> _TASK DESCRIPTION_:
Reproduce exactly the lines below, starting with the line that contains "messaggio di errore." and ending with the last line of the records, both included, and nothing else.

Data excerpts

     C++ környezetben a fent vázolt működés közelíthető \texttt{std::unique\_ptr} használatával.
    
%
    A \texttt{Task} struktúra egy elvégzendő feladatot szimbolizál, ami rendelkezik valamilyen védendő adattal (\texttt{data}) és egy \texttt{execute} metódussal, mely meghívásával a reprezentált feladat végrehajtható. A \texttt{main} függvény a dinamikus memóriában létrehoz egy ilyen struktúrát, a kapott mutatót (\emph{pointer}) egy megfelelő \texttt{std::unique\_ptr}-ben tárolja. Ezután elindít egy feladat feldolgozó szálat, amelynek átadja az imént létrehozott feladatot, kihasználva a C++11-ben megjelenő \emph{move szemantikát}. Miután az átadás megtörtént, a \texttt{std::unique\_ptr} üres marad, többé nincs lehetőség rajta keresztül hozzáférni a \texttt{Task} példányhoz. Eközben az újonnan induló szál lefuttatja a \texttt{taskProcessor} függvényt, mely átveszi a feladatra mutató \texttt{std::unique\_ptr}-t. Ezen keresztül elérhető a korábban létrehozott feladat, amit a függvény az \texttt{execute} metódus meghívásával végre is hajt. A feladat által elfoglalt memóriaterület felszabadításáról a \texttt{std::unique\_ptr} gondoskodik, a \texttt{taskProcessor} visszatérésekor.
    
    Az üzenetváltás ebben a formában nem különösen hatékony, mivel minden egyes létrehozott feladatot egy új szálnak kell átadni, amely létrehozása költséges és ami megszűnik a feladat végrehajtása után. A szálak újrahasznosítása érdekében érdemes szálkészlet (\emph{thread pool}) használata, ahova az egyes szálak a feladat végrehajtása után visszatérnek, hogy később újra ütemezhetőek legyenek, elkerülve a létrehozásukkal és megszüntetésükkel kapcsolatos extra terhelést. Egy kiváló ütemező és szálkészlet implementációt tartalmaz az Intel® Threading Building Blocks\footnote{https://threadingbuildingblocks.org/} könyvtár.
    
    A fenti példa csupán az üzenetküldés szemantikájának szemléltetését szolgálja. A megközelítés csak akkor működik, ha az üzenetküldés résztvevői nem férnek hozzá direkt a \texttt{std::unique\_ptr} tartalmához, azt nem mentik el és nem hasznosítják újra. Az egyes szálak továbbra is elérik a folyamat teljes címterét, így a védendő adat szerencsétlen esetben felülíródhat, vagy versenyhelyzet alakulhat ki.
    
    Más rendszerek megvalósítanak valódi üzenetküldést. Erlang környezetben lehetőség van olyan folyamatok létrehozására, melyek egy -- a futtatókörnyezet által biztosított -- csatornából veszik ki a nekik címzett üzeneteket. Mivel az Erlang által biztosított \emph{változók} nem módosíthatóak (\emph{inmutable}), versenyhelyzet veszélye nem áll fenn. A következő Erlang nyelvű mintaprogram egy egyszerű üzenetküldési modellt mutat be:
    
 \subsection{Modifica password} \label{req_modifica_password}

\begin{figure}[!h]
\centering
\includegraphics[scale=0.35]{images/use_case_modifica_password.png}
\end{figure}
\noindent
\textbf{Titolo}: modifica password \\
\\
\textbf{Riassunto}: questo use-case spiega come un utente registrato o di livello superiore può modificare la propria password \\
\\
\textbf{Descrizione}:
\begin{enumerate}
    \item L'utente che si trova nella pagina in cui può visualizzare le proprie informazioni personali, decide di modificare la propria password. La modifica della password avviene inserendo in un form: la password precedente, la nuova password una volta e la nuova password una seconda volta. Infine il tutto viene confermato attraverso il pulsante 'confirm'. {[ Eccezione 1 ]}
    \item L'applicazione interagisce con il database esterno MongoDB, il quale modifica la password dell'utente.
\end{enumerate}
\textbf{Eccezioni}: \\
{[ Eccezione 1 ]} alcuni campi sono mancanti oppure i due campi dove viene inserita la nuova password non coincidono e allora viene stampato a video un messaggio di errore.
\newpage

> _RESPONSE BELOW_:
{[ Eccezione 1 ]} alcuni campi sono mancanti oppure i due campi dove viene inserita la nuova password non coincidono e allora viene stampato a video un messaggio di errore.
\newpage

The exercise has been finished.